Comprehensive documentation is available in the docs/ directory:

Supported Models

Any OpenAI-compatible API:

  • Ollama (local): llama3, qwen3, mistral, etc.
  • OpenAI: gpt-4, gpt-3.5-turbo
  • vLLM: Any hosted model
  • LMStudio: Local models
  • Together AI, Groq, etc.

Examples

See the examples/ directory for complete examples:

  • basic_usage.py - Simple document Q&A
  • streaming_events.py - Real-time progress tracking
  • persistent_database.py - Caching documents
  • api_usage.py - Building applications with RLM-REPL

How It Works

  1. Document Loading: Text is parsed into lines with metadata (headers, code blocks, list items)
  2. SQL Storage: Lines are stored in DuckDB with indexes for efficient querying
  3. Reading Strategy: LLM decides what to read using SQL queries
  4. Iterative Reading: Multiple passes gather relevant information
  5. Answer Synthesis: Final answer is generated from gathered context

Reading Modes

  • overview: Read document beginning (lines 1-100)
  • search: Find keywords with LIKE '%term%'
  • read: Focused reading (20-50 lines)
  • deep_read: Detailed analysis (50-100 lines)

Development

# Install with dev dependencies
pip install -e ".[dev]"

# Run tests
pytest

# Format code
ruff format rlm_repl

# Type checking
mypy rlm_repl

License

MIT License - see LICENSE file for details.

Contributing

Contributions welcome! Please open an issue or submit a pull request.

Background & History

RLM-REPL was created by Remy Gakwaya after reading the MIT paper on Recursive Language Models. The initial implementation attempted to use a REPL approach where the LLM would generate Python functions to process documents. However, this approach proved challenging, especially with smaller language models that struggled to create complex Python functions reliably.
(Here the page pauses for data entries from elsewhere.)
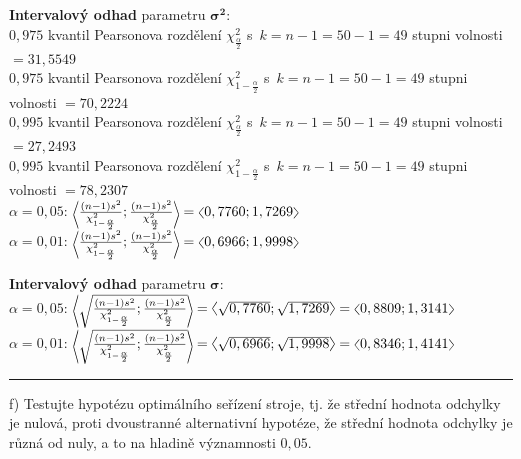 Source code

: \documentclass[a4paper, 11pt]{article}
\newcommand{\intlr}[1]{\scaleleftright[1ex]{<}{#1}{>}}
\begin{document}
	\vspace{1em}
	\textbf{Intervalový odhad} parametru $ \boldsymbol{\sigma^2} $: \\
	$ 0,975 $ kvantil Pearsonova rozdělení $ \chi_{\frac{\alpha}{2}}^2 $
	s~$ k = n - 1 = 50 - 1 = 49 $ stupni volnosti $ = 31,5549 $ \\
	$ 0,975 $ kvantil Pearsonova rozdělení $ \chi_{1 - \frac{\alpha}{2}}^2 $
	s~$ k = n - 1 = 50 - 1 = 49 $ stupni volnosti $ = 70,2224 $ \\
	$ 0,995 $ kvantil Pearsonova rozdělení $ \chi_{\frac{\alpha}{2}}^2 $
	s~$ k = n - 1 = 50 - 1 = 49 $ stupni volnosti $ = 27,2493 $ \\
	$ 0,995 $ kvantil Pearsonova rozdělení $ \chi_{1 - \frac{\alpha}{2}}^2 $
	s~$ k = n - 1 = 50 - 1 = 49 $ stupni volnosti $ = 78,2307 $ \\
	$ \alpha = 0,05 $: $ \intlr{\frac{(n - 1) s^2}{\chi_{1 -
	\frac{\alpha}{2}}^2}; \frac{(n - 1) s^2}{\chi_{\frac{\alpha}{2}}^2}} =
	\intlr{0,7760; 1,7269} $ \\
	$ \alpha = 0,01 $: $ \intlr{\frac{(n - 1) s^2}{\chi_{1 -
	\frac{\alpha}{2}}^2}; \frac{(n - 1) s^2}{\chi_{\frac{\alpha}{2}}^2}} =
	\intlr{0,6966; 1,9998} $

	\vspace{1em}
	\textbf{Intervalový odhad} parametru $ \boldsymbol{\sigma} $: \\
	$ \alpha = 0,05 $: $ \intlr{\sqrt{\frac{(n - 1) s^2}{\chi_{1 -
	\frac{\alpha}{2}}^2}; \frac{(n - 1) s^2}{\chi_{\frac{\alpha}{2}}^2}}} =
	\intlr{\sqrt{0,7760}; \sqrt{1,7269}} = \intlr{0,8809; 1,3141} $ \\
	$ \alpha = 0,01 $: $ \intlr{\sqrt{\frac{(n - 1) s^2}{\chi_{1 -
	\frac{\alpha}{2}}^2}; \frac{(n - 1) s^2}{\chi_{\frac{\alpha}{2}}^2}}} =
	\intlr{\sqrt{0,6966}; \sqrt{1,9998}} = \intlr{0,8346; 1,4141} $

	\vspace{1em}\noindent\rule{\textwidth}{.5pt}\vspace{1em}

	f) Testujte hypotézu optimálního seřízení stroje, tj. že střední
	hodnota odchylky je nulová, proti dvoustranné alternativní hypotéze,
	že střední hodnota odchylky je různá od nuly, a to na hladině
	významnosti $ 0,05 $.
	\vspace{1em}
\end{document}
After hundreds of iterations and experiments, Remy developed the RLM-REPL v8 concept - a human-like reading strategy specifically designed to work with local, smaller language models on limited computational resources. The philosophy was simple: if it can work reliably with poor and small models in limited computation, it would perform exceptionally well when powered by leading LLMs.

The library evolved to use SQL-based retrieval instead of LLM-generated Python functions, leveraging DuckDB for efficient document storage and querying. This approach:

  • Works reliably with models of all sizes, from small local models to leading cloud-based LLMs
  • Provides a structured, predictable interface (SQL) that even smaller models can handle
  • Enables efficient querying with database indexes
  • Implements the human-like reading strategy (overview → search → deep read → synthesize) developed in v8

Acknowledgments

Author: Remy Gakwaya

Inspiration: Based on the MIT paper on Recursive Language Models

Innovation: The RLM-REPL v8 concept - human-like reading strategies for LLM document processing - was developed by Remy after extensive experimentation (hundreds of iterations) to create a solution that works reliably with local, smaller language models.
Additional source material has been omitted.